Control for Axial Protruding Amount of NJ Type Cylindrical Roller Bearings

Abstract: The measuring method is discussed for axial protruding amount of NJ type cylindrical roller bearings，and the reasons for high dispersion for axial protruding amount are analyzed． The axial protruding amount is controlled by marking process sign on non － reference end face of outer rings and improving machining accuracy of assembled parts，the axial protruding amount of batch bearings is guaranteed within the scope of the requirements．

Key words: cylindrical roller bearing; axial convex; tolerance; reference end face; machining accuracy

Symbol Description

a11-- Width of the outer ring reference end face side guard edge

a12-- Width of the outer ring non reference end face side guard edge

a21-- Width of inner ring edge guard

C -- Outer ring width

E -- Width of bearing raceway

Lw -- Roller length

Δ ——— Axial protrusion

Cylindrical roller bearings have a simple internal geometric structure, high manufacturing accuracy, large load-bearing capacity, good rigidity, and are widely used.
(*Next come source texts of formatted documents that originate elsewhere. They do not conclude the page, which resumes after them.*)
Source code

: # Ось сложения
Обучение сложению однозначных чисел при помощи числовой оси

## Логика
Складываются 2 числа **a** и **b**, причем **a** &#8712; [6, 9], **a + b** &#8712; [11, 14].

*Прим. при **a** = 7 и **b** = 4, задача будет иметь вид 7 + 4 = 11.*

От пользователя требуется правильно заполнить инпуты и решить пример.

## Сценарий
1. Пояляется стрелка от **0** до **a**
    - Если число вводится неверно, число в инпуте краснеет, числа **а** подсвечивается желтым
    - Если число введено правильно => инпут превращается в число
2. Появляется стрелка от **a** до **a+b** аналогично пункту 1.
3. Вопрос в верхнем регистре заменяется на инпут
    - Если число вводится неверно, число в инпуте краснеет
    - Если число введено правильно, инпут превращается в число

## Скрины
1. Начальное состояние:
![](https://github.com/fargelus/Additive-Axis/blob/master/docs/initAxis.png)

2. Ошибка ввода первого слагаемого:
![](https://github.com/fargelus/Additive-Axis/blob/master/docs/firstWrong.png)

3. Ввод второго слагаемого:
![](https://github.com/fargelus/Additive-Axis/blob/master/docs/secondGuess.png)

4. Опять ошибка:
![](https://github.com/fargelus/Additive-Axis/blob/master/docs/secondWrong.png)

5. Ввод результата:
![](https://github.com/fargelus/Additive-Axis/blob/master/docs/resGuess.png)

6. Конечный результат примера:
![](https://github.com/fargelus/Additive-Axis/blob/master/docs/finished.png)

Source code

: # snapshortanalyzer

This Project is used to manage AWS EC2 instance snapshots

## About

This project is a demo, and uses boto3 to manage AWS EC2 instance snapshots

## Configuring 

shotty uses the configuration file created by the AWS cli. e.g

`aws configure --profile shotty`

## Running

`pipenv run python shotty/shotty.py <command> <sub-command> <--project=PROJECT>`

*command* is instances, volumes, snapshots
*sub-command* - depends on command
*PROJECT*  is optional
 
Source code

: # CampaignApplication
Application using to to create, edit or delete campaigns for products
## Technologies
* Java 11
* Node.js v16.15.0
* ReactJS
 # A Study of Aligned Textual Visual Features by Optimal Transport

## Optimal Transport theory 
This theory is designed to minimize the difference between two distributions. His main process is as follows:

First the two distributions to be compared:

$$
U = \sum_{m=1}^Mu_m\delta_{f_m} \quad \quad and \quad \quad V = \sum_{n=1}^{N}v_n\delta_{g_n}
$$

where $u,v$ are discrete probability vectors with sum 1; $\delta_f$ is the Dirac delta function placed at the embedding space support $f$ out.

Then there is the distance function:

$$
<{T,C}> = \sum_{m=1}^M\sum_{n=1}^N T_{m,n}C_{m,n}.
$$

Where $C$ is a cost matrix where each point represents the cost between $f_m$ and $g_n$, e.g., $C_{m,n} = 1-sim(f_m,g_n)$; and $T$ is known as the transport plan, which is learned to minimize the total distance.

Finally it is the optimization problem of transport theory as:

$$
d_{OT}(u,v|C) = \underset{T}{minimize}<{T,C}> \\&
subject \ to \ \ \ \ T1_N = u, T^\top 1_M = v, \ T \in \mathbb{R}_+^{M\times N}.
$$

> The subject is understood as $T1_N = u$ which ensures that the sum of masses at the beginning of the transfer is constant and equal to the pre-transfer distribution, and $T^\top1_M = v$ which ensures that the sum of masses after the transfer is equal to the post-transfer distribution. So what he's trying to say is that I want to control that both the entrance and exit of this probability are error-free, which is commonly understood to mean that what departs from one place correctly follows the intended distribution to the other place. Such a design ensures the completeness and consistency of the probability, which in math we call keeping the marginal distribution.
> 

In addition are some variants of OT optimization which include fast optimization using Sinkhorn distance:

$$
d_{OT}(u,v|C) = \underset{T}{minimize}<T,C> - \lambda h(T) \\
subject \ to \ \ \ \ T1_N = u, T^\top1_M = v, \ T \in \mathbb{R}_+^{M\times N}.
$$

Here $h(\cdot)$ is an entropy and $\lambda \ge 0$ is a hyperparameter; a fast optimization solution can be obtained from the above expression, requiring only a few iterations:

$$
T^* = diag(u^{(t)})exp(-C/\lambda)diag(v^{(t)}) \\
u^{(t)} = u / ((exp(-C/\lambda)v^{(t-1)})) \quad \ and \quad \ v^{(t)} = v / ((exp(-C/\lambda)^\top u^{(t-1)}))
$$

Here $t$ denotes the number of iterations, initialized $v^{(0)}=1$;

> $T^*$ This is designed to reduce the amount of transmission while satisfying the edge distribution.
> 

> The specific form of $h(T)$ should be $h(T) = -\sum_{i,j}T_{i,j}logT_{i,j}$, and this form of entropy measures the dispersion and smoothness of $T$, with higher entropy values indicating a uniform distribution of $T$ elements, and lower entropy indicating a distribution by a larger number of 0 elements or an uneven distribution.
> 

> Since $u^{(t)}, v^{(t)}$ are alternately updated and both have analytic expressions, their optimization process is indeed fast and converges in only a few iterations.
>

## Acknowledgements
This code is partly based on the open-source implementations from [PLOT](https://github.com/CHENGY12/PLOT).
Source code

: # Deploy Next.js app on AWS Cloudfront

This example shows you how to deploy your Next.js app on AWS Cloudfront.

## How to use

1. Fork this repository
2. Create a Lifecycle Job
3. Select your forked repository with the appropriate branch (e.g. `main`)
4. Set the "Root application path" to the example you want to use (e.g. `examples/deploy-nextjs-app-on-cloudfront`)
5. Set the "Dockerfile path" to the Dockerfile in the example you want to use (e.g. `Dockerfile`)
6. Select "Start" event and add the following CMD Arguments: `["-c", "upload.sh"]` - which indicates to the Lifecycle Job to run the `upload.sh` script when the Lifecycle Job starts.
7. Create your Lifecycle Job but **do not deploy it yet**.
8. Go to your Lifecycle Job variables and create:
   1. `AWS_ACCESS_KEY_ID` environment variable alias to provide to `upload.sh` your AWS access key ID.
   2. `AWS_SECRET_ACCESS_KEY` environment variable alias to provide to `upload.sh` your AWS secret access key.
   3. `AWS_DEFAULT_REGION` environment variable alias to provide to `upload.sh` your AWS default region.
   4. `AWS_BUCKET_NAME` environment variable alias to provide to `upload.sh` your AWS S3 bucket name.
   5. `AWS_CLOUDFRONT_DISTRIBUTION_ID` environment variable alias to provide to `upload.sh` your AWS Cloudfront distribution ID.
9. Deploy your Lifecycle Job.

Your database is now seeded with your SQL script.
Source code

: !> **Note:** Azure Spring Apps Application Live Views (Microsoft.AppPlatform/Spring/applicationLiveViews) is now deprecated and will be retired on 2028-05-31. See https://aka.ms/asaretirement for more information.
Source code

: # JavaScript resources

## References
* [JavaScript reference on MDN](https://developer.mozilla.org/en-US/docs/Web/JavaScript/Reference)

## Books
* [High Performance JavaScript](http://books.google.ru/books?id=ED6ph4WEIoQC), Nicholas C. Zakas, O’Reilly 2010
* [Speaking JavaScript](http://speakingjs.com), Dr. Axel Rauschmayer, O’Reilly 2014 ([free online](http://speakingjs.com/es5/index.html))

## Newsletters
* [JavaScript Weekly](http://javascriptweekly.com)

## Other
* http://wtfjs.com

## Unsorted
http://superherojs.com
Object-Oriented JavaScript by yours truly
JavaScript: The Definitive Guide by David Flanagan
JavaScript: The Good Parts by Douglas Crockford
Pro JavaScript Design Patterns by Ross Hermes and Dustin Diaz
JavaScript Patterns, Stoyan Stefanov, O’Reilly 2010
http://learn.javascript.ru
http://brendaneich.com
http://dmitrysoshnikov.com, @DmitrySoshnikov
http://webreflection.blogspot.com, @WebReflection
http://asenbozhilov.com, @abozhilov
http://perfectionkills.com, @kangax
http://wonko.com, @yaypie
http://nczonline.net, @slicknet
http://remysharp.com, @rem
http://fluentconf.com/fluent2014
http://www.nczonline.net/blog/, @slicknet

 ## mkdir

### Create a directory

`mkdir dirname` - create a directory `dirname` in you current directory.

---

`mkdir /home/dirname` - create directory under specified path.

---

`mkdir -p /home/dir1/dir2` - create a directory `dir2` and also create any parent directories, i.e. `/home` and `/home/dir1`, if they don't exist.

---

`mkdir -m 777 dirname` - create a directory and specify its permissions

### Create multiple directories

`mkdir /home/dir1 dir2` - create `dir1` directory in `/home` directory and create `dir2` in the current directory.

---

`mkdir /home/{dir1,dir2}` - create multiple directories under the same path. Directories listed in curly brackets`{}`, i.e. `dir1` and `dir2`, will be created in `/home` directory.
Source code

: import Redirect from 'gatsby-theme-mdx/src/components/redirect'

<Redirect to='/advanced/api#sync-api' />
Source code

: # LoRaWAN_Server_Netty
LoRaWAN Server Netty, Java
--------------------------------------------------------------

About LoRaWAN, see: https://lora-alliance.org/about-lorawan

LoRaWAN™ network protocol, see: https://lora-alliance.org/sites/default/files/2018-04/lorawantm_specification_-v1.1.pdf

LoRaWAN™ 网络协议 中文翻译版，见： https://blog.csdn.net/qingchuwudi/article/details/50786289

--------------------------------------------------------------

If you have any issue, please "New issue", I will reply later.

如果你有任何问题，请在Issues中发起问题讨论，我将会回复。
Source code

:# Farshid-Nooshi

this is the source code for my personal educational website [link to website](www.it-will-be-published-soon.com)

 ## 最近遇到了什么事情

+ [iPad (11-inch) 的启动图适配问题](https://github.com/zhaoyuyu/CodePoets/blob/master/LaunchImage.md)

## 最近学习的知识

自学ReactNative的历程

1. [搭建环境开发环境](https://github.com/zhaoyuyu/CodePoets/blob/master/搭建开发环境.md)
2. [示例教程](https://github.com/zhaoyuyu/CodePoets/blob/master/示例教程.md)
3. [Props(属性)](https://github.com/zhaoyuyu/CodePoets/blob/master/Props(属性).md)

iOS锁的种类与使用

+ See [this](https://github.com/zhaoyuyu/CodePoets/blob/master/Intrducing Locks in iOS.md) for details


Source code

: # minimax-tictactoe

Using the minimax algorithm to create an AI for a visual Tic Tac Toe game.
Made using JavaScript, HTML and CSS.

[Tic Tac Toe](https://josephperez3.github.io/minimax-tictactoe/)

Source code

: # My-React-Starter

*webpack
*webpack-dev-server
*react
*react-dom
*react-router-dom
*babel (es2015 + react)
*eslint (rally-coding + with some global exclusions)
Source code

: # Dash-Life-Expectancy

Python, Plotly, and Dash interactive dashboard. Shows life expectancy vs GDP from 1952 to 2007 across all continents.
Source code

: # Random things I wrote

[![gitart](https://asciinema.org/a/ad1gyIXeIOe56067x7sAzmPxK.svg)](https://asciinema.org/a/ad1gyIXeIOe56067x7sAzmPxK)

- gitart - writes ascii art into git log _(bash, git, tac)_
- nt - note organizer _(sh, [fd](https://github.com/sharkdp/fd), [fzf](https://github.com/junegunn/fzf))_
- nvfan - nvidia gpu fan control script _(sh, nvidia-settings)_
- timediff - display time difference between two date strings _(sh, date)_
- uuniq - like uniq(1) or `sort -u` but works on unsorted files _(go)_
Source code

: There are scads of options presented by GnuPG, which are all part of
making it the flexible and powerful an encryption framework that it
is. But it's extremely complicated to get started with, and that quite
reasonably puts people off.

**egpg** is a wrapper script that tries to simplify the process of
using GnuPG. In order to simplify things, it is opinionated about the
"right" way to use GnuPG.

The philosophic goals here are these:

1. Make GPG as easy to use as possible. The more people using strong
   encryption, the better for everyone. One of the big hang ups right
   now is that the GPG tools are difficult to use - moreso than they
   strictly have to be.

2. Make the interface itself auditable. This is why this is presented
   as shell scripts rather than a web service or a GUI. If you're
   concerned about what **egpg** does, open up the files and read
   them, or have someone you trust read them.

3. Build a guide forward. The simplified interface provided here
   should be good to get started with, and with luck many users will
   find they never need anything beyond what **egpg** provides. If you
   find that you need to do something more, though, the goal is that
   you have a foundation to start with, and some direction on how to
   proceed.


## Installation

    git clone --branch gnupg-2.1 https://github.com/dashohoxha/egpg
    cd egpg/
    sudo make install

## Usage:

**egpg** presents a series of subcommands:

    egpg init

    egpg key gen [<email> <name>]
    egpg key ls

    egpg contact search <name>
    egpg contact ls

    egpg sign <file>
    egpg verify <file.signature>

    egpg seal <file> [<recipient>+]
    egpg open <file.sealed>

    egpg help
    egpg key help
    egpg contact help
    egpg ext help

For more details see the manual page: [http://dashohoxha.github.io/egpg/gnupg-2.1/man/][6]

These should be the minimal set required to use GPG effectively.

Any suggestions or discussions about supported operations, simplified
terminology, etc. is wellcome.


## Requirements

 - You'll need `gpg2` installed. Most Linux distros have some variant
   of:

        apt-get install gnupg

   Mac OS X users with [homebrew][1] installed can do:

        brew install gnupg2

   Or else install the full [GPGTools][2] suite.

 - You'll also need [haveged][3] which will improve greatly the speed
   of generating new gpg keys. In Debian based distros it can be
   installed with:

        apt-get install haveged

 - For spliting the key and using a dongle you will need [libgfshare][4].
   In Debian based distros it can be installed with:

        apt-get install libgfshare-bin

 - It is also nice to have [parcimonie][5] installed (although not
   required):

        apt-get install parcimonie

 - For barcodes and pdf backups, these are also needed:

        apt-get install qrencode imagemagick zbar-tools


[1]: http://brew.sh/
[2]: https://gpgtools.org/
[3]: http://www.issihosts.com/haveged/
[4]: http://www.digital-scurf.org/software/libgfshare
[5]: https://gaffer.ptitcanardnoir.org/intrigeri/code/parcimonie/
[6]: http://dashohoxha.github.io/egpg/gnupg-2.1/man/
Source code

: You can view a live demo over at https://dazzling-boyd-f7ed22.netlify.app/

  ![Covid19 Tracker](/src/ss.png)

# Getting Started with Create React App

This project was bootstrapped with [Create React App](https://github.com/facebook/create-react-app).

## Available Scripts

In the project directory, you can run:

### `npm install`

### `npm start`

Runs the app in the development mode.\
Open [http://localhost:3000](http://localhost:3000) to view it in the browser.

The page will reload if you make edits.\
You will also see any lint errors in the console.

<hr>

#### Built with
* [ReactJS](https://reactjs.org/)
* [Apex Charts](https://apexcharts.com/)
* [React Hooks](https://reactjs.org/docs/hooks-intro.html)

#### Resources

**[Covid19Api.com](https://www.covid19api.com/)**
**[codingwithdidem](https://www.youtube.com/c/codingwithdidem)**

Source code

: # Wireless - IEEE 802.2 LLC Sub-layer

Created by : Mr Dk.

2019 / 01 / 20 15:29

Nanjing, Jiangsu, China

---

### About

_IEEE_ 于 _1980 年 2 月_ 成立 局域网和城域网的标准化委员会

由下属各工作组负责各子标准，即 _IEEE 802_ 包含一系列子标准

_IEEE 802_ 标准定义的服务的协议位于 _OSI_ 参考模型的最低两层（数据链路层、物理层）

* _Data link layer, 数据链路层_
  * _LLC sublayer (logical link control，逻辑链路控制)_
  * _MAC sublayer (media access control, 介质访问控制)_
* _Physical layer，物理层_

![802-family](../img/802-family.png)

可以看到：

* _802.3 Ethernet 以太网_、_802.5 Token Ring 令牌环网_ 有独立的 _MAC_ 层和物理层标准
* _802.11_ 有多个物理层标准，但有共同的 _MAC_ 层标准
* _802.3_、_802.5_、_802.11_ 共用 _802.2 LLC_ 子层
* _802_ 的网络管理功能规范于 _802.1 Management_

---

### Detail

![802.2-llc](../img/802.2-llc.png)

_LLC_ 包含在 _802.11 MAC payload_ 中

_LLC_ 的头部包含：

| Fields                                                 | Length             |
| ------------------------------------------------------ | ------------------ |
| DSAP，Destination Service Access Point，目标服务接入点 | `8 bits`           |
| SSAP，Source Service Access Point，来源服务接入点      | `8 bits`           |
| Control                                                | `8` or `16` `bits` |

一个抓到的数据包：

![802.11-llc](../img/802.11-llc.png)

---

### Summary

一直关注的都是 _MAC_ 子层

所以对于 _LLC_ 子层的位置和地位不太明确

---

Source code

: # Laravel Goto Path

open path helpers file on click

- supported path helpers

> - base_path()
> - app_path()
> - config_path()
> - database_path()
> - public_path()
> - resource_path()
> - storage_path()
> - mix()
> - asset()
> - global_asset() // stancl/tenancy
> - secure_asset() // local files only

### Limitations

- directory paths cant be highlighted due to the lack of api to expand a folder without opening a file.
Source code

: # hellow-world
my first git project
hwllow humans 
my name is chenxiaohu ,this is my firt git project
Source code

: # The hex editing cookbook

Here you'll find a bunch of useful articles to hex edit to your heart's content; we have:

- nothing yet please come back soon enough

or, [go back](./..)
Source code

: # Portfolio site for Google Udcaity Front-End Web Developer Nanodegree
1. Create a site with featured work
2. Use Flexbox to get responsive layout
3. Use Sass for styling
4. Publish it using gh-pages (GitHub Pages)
Especially in situations where axial guidance is not required, adopting a floating bearing configuration is an economical solution. The floating bearing configuration is similar in structure to a clearance adjustable bearing, but its shaft needs to use axial clearance s to move relative to the bearing seat. The value of s is determined by the guidance accuracy and needs to ensure that it can prevent harmful axial preloading of the bearing even under adverse thermal conditions.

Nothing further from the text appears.